Many of us seek more from our photography than enjoyment alone. Perhaps you’re striving for recognition, craving adventure, looking to inform & inspire, or wanting to celebrate an aspect of nature that you feel a strong connection to. The list is endless and evolving. Joe and I have had countless conversations about our artistic goals for the exhibition, and with each conversation comes a new idea or a different way of thinking. I recently remembered this Tweet by psychologist, Adam Grant:
“A good conversation opens your eyes to new thoughts. A great conversation opens your mind to new ways of thinking. A mark of an open mind is being more committed to your curiosity than to your convictions. The goal of learning is not to shield old views against new facts. It’s to revise old views to incorporate new facts. Ideas are possibilities to explore, not certainties to defend.”
This feels like a good point to revert to what I said in the introduction about the value in solitude and attempting to shield myself from influences that could muddy the waters of my own thinking. Perhaps this was a defence mechanism – an attitude of, ‘I must carve my own path’. I still feel safer in my little woodland bubble, but our conversations were invigorating as each idea led us deeper into mining our thoughts to understand our work and take those insights forward to inform future work.
The power of conversation and striving to clearly articulate our intent was particularly evident during our live exhibition tours.
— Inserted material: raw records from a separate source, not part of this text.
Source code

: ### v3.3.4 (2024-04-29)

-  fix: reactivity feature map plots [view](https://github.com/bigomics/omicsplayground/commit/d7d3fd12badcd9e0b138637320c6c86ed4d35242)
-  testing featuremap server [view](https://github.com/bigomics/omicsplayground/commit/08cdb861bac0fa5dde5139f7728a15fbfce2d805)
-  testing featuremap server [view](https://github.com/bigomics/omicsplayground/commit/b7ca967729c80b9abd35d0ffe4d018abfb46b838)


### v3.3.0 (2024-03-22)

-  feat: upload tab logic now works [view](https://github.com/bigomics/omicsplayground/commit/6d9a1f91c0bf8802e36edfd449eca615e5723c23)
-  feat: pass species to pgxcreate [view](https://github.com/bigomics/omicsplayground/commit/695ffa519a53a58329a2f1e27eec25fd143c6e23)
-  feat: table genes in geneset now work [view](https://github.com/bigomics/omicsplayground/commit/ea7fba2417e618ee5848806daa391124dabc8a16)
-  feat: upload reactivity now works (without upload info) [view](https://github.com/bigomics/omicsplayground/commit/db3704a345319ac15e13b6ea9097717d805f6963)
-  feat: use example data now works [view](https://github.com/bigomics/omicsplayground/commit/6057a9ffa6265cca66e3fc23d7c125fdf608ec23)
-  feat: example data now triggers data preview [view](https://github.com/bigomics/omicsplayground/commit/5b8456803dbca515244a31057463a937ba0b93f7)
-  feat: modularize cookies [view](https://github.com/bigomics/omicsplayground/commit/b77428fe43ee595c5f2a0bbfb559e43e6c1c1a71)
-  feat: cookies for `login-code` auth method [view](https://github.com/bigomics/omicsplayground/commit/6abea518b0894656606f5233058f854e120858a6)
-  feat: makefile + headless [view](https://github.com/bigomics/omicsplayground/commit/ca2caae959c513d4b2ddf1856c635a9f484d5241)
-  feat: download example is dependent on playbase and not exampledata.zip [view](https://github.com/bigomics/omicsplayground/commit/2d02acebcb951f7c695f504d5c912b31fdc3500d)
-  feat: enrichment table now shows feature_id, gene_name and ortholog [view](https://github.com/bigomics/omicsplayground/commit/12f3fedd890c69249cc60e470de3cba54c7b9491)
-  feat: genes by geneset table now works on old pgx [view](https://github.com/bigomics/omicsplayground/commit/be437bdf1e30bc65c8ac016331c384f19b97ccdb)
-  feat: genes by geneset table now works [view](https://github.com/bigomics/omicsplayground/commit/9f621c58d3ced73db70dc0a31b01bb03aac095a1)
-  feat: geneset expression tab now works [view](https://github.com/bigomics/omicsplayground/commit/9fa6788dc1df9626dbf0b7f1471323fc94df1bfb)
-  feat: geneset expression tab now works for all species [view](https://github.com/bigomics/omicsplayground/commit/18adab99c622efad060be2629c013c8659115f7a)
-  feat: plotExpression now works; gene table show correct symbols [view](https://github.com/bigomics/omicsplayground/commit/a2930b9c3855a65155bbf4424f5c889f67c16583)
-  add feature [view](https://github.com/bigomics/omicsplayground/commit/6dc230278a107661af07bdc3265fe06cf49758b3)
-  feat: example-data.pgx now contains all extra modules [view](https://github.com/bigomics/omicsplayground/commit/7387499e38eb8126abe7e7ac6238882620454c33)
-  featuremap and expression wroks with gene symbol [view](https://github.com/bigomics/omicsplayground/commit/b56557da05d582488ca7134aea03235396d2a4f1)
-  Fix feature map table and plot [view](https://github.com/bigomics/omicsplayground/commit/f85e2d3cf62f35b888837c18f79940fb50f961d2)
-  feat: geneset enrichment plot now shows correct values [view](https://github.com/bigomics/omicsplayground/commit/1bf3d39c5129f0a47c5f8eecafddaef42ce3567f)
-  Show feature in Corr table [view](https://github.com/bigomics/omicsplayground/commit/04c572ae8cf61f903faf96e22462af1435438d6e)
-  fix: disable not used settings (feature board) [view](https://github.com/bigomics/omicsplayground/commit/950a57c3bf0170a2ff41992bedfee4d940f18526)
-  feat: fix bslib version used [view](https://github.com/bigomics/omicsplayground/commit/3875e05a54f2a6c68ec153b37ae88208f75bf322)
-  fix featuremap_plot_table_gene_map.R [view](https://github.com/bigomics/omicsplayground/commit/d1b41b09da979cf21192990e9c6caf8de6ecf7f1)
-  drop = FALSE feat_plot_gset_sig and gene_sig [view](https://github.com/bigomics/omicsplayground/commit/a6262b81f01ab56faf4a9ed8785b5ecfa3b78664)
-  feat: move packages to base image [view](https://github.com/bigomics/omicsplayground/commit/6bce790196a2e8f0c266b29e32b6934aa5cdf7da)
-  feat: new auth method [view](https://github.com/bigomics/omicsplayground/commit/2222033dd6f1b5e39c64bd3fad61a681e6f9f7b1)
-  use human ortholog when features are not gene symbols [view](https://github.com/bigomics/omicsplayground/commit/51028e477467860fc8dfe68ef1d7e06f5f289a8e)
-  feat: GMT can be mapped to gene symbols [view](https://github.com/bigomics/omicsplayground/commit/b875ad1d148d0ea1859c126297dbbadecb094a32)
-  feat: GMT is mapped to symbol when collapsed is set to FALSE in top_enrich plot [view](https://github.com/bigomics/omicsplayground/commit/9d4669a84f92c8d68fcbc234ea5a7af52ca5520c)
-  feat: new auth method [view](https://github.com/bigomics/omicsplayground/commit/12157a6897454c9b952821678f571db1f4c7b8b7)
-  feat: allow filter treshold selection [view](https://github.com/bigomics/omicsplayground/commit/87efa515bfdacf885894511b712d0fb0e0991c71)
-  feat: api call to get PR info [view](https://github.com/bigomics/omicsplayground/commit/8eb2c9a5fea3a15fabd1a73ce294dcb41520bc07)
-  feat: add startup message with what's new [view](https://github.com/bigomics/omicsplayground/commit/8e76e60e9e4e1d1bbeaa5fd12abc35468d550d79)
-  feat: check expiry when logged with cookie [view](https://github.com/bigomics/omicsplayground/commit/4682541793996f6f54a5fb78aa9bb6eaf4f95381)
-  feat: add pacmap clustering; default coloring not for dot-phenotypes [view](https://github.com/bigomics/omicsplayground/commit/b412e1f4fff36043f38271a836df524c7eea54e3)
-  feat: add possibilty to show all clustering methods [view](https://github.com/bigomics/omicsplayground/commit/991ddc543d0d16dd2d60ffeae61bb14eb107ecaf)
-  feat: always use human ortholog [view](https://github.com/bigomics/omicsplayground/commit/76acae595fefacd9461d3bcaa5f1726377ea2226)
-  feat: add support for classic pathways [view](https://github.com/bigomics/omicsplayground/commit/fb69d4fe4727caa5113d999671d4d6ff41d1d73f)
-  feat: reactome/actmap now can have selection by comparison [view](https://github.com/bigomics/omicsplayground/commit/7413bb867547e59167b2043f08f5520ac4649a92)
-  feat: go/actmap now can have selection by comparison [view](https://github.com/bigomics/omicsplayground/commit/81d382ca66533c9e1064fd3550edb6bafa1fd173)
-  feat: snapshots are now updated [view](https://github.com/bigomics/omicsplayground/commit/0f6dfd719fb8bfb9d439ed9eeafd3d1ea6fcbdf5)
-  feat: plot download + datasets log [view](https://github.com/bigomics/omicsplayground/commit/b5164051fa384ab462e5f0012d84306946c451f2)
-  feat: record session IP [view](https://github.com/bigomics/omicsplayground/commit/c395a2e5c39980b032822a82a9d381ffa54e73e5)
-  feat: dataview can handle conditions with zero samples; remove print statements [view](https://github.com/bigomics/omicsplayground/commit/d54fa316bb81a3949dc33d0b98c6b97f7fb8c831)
My expectation was to regurgitate the same spiel for all 6 presentations, but due to the collaborative effort, something new would surface each time, which inspired new responses from each other. The power of a single word could alter the course of the presentation and ignite a passionate discussion.
The value in a healthy creative collaboration cannot be understated and was the most significant takeaway from the experience. Admittedly, due to my stress levels when creating my book, Gathering Time, I entered the exhibition project with an expectation of further stress fuelled by my perfectionism and perhaps a conflict of interests. However, approached with respect and open mindedness, the constructive conversation served to quash any feelings of angst.
It feels like a huge leap forward from my days of being wrapped up in my inner world. Don’t get me wrong, an exploration of oneself is very enlightening, but there comes a time when further growth happens as a result of curiosity and allowing long-standing beliefs to be challenged.
Collaborations don’t have to be on the scale of an exhibition, of course. Any project that opens a dialogue of ideas and challenging conversation may lead to a revelation. For me, it has enriched the experience of photography by adding layers of meaning with the adoption of new ideas and has brought a new perspective to old ideas. We all evolve with time and experience, but a collaboration might springboard that process.